Functionals of Dirichlet processes, the Cifarelli-Regazzini identity and Beta-Gamma processes
成果类型:
Article
署名作者:
James, LF
署名单位:
Hong Kong University of Science & Technology
刊物名称:
ANNALS OF STATISTICS
ISSN/ISSBN:
0090-5364
DOI:
10.1214/009053604000001237
发表日期:
2005
页码:
647-660
关键词:
nonparametric problems
distributions
priors
摘要:
Suppose that P theta(g) is a linear functional of a Dirichlet process with shape theta H, where theta > 0 is the total mass and H is a fixed probability measure. This paper describes how one can use the well-known Bayesian prior to posterior analysis of the Dirichlet process, and a posterior calculus for Gamma processes to ascertain properties of linear functionals of Dirichlet processes. In particular, in conjunction with a Gamma identity, we show easily that a generalized Cauchy-Stieltjes transform of a linear functional of a Dirichlet process is equivalent to the Laplace functional of a class of, what we define as, Beta-Gamma processes.
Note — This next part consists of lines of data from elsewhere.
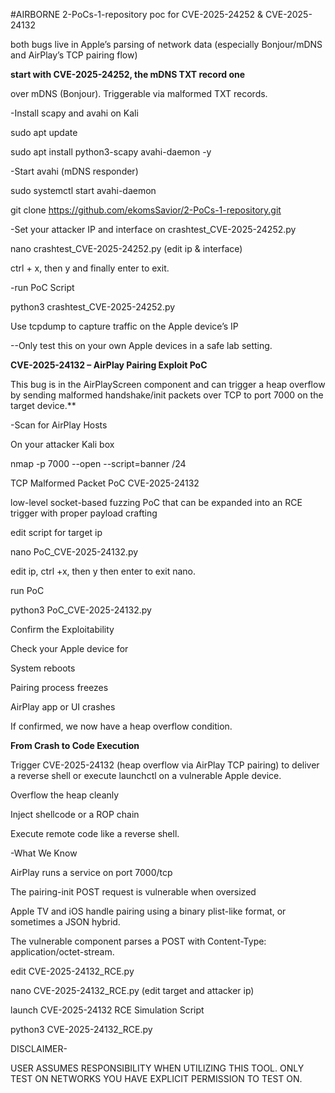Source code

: #AIRBORNE 2-PoCs-1-repository
poc for CVE-2025-24252 &amp; CVE-2025-24132

both bugs live in Apple’s parsing of network data (especially Bonjour/mDNS and AirPlay’s TCP pairing flow)

**start with CVE-2025-24252, the mDNS TXT record one**

over mDNS (Bonjour). Triggerable via malformed TXT records.

-Install scapy and avahi on Kali

sudo apt update

sudo apt install python3-scapy avahi-daemon -y

-Start avahi (mDNS responder)

sudo systemctl start avahi-daemon

git clone https://github.com/ekomsSavior/2-PoCs-1-repository.git

-Set your attacker IP and interface on crashtest_CVE-2025-24252.py

nano crashtest_CVE-2025-24252.py (edit ip & interface)

ctrl + x, then y and finally enter to exit.

-run PoC Script 

python3 crashtest_CVE-2025-24252.py

Use tcpdump to capture traffic on the Apple device’s IP

--Only test this on your own Apple devices in a safe lab setting.

**CVE-2025-24132 – AirPlay Pairing Exploit PoC**

This bug is in the AirPlayScreen component and can trigger a heap overflow by sending malformed handshake/init packets over TCP to port 7000 on the target device.**

-Scan for AirPlay Hosts

On your attacker Kali box

nmap -p 7000 --open --script=banner <your-local-subnet>/24

TCP Malformed Packet PoC CVE-2025-24132 

low-level socket-based fuzzing PoC that can be expanded into an RCE trigger with proper payload crafting

edit script for target ip

nano PoC_CVE-2025-24132.py

edit ip, ctrl +x, then y then enter to exit nano.

run PoC

python3 PoC_CVE-2025-24132.py

Confirm the Exploitability

Check your Apple device for

  System reboots

  Pairing process freezes

  AirPlay app or UI crashes

If confirmed, we now have a heap overflow condition. 

**From Crash to Code Execution**

Trigger CVE-2025-24132 (heap overflow via AirPlay TCP pairing) to deliver a reverse shell or execute launchctl on a vulnerable Apple device.

Overflow the heap cleanly

Inject shellcode or a ROP chain

Execute remote code like a reverse shell.

-What We Know

AirPlay runs a service on port 7000/tcp

The pairing-init POST request is vulnerable when oversized

Apple TV and iOS handle pairing using a binary plist-like format, or sometimes a JSON hybrid.

The vulnerable component parses a POST with Content-Type: application/octet-stream.

edit CVE-2025-24132_RCE.py

nano CVE-2025-24132_RCE.py (edit target and attacker ip)

launch CVE-2025-24132 RCE Simulation Script

python3 CVE-2025-24132_RCE.py

DISCLAIMER-

USER ASSUMES RESPONSIBILITY WHEN UTILIZING THIS TOOL. ONLY TEST ON NETWORKS YOU HAVE EXPLICIT PERMISSION TO TEST ON.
This represents a generalization of an identity due to Cifarelli and Regazzini, which is also known as the Markov-Krein identity for mean functionals of Dirichlet processes. These results also provide new explanations and interpretations of results in the literature. The identities are analogues to quite useful identities for Beta and Gamma random variables. We give a result which can be used to ascertain specifications on H such that the Dirichlet functional is Beta distributed. This avoids the need for an inversion formula for these cases and points to the special nature of the Dirichlet process, and indeed the functional Beta-Gamma calculus developed in this paper.